◆ Work to complete ◆
List all the lines in these records that hold "being".

◆ Data provided ◆
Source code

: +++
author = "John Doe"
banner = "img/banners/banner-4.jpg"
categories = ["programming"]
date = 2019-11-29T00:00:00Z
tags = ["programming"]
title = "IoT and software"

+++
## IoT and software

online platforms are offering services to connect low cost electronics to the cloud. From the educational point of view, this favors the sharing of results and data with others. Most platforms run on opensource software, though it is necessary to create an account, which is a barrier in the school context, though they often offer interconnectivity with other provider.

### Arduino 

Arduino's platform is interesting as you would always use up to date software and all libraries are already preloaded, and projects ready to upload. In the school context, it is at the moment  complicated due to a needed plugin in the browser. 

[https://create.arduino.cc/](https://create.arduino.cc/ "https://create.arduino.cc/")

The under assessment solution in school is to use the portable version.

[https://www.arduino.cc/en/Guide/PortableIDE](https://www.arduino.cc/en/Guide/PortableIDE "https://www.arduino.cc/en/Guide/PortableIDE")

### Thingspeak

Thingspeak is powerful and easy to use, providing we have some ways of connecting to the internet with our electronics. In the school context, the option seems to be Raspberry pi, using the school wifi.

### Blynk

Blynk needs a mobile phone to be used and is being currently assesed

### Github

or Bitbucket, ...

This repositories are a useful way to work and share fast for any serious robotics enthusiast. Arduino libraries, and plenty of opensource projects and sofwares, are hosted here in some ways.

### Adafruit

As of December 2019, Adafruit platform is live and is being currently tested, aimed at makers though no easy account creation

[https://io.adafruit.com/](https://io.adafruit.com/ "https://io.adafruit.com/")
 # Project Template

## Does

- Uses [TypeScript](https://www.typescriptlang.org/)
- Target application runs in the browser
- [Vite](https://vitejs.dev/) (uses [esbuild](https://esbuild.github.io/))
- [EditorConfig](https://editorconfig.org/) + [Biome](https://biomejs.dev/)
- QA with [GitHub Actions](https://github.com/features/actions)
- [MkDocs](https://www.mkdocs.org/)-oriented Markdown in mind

◆ Solution ◆
Blynk needs a mobile phone to be used and is being currently assesed
As of December 2019, Adafruit platform is live and is being currently tested, aimed at makers though no easy account creation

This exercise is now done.